Sunday, November 13, 2016

NY Times: "We're sorry, please buy our rag"

The New York Times--it's great for lining your parakeet's cage or getting the fire started in the hearth, but as a harbinger of honest journalism, don't count on it.

Arthur O. Sulzberger Jr. (his friends call him "Junior") the publisher of the daily that is handy for picking up after your dog, wrote a letter to readers Friday. He promised the paper would "reflect" on its coverage of this year's election while rededicating itself to reporting on "America and the world" honestly.

This implies that up to now, the Times did not cover this year's election honestly and their so called 'reporting' was as slanted as the deck of the Titanic an hour after the collision. 


Sulzberger inadvertently begged readers to continue buying the rag so that he could continue his current lifestyle.

"We cannot deliver the independent, original journalism for which we are known without the loyalty of our subscribers," he wrote. 

He would have been more honest with writing "We cannot deliver the independent, original journalism like we used to anymore, but please hang in there and we will try to sound unbiased."

New York Post columnist and former Times reporter Michael Goodwin wrote "because it (The Times) demonized Trump from start to finish, it failed to realize he was onto something. And because the paper decided that Trump's supporters were a rabble of racist rednecks and homophobes, it didn't have a clue about what was happening in the lives of the Americans who elected the new president."

Sulzberger wrote the letter after his public editor Liz Spayd went after the paper for its crappy election coverage. She pointed out how Upshot, its polling feature gave Clinton an 84 percent chance of winning as voters went to the polls. 

That turned out to be as accurate as the Chinatown chicken predicting the Lottery. (For those who don't know, the chicken is only good a playing checkers.)

Spayd compared stories The Times ran that went negative on Trump and made Clinton look functional and organized. Trump was painted as a disorganized incompetent. 

"Readers are sending letters of complaint at a rapid rate," she wrote. "Here's one that summed up the feelings succinctly, from Kathleen Casey of Houston: 'Now, that the world has been upended and you are all, to a person, in a state of surprise and shock, you may want to consider whether you should change your focus from telling the reader what and how to think, and instead devote yourselves to finding out what the reader (and nonreaders) actually think.'"

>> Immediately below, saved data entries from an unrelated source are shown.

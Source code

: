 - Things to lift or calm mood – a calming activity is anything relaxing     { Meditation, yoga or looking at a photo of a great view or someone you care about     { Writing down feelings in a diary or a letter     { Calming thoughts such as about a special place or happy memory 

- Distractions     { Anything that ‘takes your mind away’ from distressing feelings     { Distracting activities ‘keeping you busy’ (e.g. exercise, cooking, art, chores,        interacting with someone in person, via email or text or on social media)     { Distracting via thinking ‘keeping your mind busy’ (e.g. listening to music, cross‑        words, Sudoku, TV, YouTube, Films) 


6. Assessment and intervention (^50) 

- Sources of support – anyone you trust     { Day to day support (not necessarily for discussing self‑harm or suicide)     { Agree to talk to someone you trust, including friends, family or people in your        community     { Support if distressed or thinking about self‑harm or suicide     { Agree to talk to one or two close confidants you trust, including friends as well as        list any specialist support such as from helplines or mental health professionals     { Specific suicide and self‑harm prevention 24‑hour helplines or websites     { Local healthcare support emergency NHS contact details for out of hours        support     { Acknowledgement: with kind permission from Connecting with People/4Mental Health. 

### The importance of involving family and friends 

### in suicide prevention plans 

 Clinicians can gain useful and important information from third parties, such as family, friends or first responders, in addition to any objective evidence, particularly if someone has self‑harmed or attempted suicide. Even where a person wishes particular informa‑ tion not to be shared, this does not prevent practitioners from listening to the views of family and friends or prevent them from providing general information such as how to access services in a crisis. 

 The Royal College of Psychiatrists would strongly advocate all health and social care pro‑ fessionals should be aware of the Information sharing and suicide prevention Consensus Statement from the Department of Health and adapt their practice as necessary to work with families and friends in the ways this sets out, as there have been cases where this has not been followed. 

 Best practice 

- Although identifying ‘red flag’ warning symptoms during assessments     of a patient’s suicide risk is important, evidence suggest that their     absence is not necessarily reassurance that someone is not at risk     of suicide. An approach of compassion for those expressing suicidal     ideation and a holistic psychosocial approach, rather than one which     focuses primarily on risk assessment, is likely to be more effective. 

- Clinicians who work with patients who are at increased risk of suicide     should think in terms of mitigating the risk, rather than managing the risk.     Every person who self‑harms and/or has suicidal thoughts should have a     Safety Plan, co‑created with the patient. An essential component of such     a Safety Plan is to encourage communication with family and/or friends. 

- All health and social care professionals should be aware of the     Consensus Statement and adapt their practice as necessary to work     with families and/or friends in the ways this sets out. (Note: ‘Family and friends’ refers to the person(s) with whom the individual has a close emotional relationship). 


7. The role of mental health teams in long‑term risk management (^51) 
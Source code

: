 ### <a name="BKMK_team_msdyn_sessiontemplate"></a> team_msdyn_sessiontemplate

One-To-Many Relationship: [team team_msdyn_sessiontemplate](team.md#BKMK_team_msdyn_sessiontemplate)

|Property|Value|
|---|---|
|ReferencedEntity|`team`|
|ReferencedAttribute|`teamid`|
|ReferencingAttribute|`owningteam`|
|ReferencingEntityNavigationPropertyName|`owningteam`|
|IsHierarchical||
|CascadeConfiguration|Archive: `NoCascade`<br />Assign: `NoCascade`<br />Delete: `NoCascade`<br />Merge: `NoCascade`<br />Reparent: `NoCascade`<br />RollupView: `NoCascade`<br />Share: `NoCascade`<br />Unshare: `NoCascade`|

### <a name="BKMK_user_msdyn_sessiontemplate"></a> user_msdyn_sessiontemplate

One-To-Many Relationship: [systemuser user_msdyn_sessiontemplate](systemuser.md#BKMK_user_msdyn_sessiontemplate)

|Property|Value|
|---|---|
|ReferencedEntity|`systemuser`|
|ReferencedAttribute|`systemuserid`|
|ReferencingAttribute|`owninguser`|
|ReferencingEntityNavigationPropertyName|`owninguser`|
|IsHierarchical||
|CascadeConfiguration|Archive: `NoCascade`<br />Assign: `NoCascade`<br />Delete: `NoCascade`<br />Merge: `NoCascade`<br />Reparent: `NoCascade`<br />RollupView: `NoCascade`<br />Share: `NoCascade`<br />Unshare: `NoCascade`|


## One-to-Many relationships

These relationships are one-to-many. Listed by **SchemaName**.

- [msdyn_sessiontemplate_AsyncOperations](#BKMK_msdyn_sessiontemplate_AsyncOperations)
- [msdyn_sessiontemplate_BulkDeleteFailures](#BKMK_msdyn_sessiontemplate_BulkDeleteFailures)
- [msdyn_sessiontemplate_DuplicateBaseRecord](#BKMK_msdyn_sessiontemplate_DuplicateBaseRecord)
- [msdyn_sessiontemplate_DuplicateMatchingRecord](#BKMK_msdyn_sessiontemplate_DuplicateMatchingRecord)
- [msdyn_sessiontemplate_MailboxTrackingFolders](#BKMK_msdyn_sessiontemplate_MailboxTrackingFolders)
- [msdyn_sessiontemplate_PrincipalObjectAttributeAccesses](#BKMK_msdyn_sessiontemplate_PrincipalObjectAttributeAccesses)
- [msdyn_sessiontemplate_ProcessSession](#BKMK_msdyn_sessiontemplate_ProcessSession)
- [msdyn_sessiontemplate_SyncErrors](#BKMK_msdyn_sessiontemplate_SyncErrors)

She told of another reader who requested the rag focus on the electorate rather than "pushing the limited agenda of your editors."

"Please come down from your New York City skyscraper and join the rest of us."

But Sulzberger pulled "a Hillary" insisting the fireplace kindling Times covered both candidates fairly, but still he had to send a note of reminder to staffers to "give the news impartially, without fear of favor."

Artie, if you have to tell them how to be journalists at this point, they aren't journalists and you and your liberals have totally ruined the reputation of The Gray Lady.